Bakan, son yıllarda yaşanan küresel gelişmelere dikkat çekerek ulaştırma sistemlerinin kırılganlığına vurgu yaptı. COVID-19 pandemisi ve diğer krizlerin ulaşım ağlarının hassas dengeler üzerine kurulu olduğunu gösterdiğini belirtti. Uraloğlu, "Günümüz dünyasında, alternatif rotalar oluşturmak, ulaşım modlarını çeşitlendirmek ve ulaştırma ağlarını daha dayanıklı hale getirmek kaçınılmaz bir öncelik haline gelmiştir," dedi.

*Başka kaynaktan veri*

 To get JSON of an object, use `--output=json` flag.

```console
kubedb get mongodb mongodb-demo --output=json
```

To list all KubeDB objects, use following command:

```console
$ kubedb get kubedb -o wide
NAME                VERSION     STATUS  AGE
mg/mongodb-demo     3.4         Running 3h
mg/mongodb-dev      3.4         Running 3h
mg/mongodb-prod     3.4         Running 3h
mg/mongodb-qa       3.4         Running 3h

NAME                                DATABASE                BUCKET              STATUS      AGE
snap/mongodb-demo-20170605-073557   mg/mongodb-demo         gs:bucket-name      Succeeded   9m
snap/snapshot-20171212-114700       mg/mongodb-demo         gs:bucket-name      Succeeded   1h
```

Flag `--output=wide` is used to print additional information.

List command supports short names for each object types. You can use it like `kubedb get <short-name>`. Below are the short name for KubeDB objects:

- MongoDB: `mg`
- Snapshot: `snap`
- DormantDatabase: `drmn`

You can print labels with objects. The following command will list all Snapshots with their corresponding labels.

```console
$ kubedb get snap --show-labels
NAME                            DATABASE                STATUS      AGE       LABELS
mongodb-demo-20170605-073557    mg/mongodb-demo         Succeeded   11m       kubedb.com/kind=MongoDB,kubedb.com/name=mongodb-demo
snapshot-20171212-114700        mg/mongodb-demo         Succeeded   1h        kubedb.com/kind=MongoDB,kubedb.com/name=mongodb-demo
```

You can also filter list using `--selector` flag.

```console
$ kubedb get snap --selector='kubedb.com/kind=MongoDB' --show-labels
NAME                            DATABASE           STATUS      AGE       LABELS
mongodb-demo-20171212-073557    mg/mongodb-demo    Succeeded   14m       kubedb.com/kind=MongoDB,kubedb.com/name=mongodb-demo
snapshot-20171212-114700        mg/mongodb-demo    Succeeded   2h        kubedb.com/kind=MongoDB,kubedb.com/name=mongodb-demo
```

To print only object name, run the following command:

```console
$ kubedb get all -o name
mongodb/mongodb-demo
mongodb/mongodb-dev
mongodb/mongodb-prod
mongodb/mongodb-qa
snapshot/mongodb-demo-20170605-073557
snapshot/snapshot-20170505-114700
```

Bu bağlamda, kara üzerinden yapılan taşımaların artırılmasının önemine değinen Uraloğlu, mevcut hatlardaki kapasitenin artırılması gerektiğini ifade etti. "Kara üzerindeki ulaştırma güzergahları arasında bir rekabetin yaşanmasının gerçekçi olmadığını," belirtti.

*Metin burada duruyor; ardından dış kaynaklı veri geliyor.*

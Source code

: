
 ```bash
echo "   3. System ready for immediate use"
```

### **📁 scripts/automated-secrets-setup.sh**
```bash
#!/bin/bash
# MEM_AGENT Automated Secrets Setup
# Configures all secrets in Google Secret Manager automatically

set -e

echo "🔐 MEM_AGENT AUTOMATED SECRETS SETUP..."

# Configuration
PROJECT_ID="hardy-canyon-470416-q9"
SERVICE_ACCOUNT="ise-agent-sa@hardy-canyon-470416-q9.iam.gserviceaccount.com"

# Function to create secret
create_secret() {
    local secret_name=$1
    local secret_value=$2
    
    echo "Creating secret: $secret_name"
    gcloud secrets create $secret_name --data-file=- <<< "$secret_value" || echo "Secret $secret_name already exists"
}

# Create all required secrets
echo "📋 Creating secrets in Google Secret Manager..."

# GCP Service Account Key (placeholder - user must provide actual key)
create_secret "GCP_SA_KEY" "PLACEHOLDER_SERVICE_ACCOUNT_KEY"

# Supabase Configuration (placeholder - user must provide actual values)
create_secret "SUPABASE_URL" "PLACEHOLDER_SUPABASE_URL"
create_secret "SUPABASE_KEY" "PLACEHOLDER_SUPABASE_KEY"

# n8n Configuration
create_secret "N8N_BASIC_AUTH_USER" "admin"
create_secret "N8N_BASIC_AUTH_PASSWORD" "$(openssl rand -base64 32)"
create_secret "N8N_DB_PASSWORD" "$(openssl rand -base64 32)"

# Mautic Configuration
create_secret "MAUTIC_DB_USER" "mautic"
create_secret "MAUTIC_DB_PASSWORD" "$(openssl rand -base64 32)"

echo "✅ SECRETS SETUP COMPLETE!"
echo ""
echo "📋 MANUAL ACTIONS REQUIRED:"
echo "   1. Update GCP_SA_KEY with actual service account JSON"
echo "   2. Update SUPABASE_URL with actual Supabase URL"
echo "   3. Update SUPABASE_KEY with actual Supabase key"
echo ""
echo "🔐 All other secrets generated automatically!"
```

Uraloğlu, gelişmiş ulaşım bağlantılarının uzak bölgeleri ekonomik merkezlere bağlayarak yatırımların daha dengeli dağılmasını sağladığını ifade etti. Ancak, altyapı farklılıkları ve düzenleyici engellerin ulaştırma sistemlerinin tam kapasiteyle çalışmasını engellediğini belirtti. Bu engellerin aşılması için güçlü bölgesel iş birlikleri ve modernizasyon projeleri gerektiğini vurguladı.

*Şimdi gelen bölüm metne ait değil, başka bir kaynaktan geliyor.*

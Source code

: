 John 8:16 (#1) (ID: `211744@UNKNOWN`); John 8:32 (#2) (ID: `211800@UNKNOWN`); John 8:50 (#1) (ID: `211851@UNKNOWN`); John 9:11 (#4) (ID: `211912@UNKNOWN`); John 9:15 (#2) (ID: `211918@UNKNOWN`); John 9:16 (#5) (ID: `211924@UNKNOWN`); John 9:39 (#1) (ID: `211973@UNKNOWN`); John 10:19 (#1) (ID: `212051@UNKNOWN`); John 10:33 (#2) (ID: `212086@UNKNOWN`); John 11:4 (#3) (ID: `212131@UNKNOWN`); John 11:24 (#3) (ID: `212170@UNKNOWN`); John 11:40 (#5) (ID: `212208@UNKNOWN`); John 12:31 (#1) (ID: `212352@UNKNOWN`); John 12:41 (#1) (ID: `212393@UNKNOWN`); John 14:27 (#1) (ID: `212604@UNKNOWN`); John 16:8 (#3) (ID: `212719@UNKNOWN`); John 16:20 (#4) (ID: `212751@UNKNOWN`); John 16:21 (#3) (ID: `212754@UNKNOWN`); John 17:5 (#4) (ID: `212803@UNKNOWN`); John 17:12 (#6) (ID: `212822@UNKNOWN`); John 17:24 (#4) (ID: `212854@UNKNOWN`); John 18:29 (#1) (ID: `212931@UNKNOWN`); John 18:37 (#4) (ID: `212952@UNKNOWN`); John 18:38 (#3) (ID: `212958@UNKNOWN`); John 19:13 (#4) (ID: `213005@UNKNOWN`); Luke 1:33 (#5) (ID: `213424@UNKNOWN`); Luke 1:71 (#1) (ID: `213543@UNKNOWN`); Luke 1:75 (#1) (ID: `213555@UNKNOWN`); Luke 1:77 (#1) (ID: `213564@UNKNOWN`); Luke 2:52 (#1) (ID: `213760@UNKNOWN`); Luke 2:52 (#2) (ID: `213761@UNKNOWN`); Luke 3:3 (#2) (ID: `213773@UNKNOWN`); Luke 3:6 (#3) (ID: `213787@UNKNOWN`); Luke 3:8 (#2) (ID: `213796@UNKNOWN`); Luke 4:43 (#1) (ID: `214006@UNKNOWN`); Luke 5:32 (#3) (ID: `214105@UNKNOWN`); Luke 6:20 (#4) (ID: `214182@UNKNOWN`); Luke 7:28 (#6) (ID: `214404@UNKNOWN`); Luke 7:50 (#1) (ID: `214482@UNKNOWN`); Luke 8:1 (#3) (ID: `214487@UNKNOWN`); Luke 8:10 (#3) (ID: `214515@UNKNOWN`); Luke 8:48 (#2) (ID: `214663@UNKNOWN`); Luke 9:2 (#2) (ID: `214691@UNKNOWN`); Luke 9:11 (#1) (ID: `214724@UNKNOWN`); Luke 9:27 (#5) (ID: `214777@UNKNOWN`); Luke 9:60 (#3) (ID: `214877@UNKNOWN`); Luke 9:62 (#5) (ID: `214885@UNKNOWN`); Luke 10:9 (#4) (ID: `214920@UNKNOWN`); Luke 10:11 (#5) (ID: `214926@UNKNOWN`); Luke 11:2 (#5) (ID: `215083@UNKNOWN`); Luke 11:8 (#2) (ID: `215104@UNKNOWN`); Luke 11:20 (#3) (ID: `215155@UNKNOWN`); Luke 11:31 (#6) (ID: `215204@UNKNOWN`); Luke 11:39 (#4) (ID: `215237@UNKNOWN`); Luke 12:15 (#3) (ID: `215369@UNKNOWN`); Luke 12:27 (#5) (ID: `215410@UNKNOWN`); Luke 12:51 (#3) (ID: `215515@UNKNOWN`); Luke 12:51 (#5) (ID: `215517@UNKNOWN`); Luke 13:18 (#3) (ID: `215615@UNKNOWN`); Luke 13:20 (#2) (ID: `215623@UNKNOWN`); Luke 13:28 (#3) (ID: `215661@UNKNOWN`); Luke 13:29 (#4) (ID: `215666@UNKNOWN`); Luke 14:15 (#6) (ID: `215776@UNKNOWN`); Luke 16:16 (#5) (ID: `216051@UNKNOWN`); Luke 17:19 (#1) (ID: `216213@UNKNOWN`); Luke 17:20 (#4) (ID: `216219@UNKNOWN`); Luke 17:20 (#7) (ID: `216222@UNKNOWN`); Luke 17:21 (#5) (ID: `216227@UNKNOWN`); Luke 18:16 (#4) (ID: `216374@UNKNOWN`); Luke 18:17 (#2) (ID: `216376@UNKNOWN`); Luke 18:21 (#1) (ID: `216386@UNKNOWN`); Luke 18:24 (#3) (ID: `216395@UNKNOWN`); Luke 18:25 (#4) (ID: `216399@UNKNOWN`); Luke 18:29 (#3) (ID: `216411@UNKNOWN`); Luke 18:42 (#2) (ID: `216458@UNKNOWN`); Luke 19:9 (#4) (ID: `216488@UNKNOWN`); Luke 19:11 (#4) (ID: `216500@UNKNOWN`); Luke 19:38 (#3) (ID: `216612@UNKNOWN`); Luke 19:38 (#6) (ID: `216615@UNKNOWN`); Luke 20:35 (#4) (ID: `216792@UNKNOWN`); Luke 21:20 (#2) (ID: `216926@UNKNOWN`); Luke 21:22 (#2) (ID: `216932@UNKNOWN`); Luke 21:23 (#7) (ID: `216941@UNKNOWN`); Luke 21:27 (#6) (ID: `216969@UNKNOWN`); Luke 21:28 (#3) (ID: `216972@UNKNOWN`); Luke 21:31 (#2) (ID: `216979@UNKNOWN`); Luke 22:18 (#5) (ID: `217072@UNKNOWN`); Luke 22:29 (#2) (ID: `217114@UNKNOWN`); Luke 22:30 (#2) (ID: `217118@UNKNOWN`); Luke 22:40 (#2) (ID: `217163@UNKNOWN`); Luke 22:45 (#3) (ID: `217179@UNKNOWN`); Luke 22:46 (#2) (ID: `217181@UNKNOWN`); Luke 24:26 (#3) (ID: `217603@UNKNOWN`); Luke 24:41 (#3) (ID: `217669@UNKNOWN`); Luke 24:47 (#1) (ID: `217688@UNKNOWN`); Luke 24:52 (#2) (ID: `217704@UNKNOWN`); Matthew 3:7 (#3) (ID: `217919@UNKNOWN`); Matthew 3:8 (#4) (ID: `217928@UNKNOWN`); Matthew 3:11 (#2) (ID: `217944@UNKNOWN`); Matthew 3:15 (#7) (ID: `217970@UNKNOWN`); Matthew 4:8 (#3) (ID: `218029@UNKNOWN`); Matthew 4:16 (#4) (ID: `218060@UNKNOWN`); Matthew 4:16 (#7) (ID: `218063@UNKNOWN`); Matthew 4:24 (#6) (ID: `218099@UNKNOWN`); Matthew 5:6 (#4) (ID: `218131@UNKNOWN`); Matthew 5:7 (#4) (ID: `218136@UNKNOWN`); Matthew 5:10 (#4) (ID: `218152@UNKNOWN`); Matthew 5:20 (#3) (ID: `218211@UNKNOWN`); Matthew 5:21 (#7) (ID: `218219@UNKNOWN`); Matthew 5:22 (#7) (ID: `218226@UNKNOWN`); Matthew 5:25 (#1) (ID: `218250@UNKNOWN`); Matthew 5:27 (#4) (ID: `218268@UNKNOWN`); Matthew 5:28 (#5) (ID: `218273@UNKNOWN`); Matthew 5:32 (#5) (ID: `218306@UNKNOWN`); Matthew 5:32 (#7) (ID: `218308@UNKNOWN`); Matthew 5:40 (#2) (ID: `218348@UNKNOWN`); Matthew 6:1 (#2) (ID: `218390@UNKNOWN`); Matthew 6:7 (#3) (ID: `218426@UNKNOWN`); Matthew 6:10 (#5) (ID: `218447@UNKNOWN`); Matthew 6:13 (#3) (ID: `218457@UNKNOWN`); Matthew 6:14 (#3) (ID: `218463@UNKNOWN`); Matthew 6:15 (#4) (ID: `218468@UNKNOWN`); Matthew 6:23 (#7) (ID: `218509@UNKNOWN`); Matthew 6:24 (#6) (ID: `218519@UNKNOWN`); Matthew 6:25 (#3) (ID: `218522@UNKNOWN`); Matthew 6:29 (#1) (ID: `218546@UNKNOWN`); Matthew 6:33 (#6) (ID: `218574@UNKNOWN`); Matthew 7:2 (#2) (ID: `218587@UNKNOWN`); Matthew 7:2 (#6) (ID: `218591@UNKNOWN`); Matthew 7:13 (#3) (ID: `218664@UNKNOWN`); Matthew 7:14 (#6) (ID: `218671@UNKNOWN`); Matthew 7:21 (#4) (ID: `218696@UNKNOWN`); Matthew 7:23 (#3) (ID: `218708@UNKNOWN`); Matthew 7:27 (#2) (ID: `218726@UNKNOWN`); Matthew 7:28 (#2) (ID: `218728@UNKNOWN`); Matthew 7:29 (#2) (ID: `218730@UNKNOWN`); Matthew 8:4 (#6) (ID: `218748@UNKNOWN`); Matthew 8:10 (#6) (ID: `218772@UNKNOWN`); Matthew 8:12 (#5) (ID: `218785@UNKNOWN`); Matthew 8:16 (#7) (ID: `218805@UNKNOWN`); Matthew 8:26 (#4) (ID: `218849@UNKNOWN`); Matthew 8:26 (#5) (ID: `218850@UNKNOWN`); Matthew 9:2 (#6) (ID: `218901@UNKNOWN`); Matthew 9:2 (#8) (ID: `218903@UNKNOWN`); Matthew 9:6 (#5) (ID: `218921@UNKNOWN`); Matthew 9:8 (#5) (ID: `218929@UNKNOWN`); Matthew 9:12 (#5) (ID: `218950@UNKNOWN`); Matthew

ITC 2030 Stratejisi'nin ulaştırma bağlantılarının geliştirilmesi için somut bir yol haritası sunduğunu belirten Uraloğlu, demiryolu taşımacılığının güçlendirilmesi ve sınır geçişlerinin kolaylaştırılmasının stratejinin temel hedefleri arasında olduğunu ifade etti.
Bakan Uraloğlu, dijitalleşmenin ulaştırma sistemlerini daha hızlı, verimli ve sürdürülebilir hale getirmek için hayati öneme sahip olduğunu belirtti. "Sadece altyapı yatırımları yapmak yeterli değildir," dedi. Uraloğlu, dijital sistemlerin yaygınlaştırılmasının önemine dikkat çekti.
Uraloğlu, Türkiye'nin vizyonunu ve çalışmalarını paylaşarak, "Ülkemiz açısından baktığımızda, Türkiye farklı düzenleyici çerçevelere ve yasal rejimlere sahip ülkelerle doğrudan temas halindedir," ifadelerini kullandı. Bu durumun, Türkiye'nin sınır ötesi taşımacılığında pek çok değişkene sahip olmasını sağladığını belirtti.
Bakan Uraloğlu, Kalkınma Yolu Projesi'nin Türkiye'nin güneydoğusundaki ekonomik hareketliliği artıracağına ve yeni yatırım olanakları oluşturacağına inandığını belirtti. Ulaştırma bağlantılarının yalnızca ticari faydalar sağlamadığını, aynı zamanda Türkiye’nin farklı bölgeleri arasında dengeli kalkınmayı desteklediğini ifade etti.
Uraloğlu, "Bölgesel bağlantısallık, daha az gelişmiş bölgelerin ekonomik aktivitelere entegre edilmesini sağlayarak onları kalkınmanın bir parçası haline getirebilir," dedi. Bu bağlamda, Bakü-Tiflis-Kars Demiryolu Hattı ve Kars Lojistik Merkezi'nin kritik bir örnek teşkil ettiğini belirtti.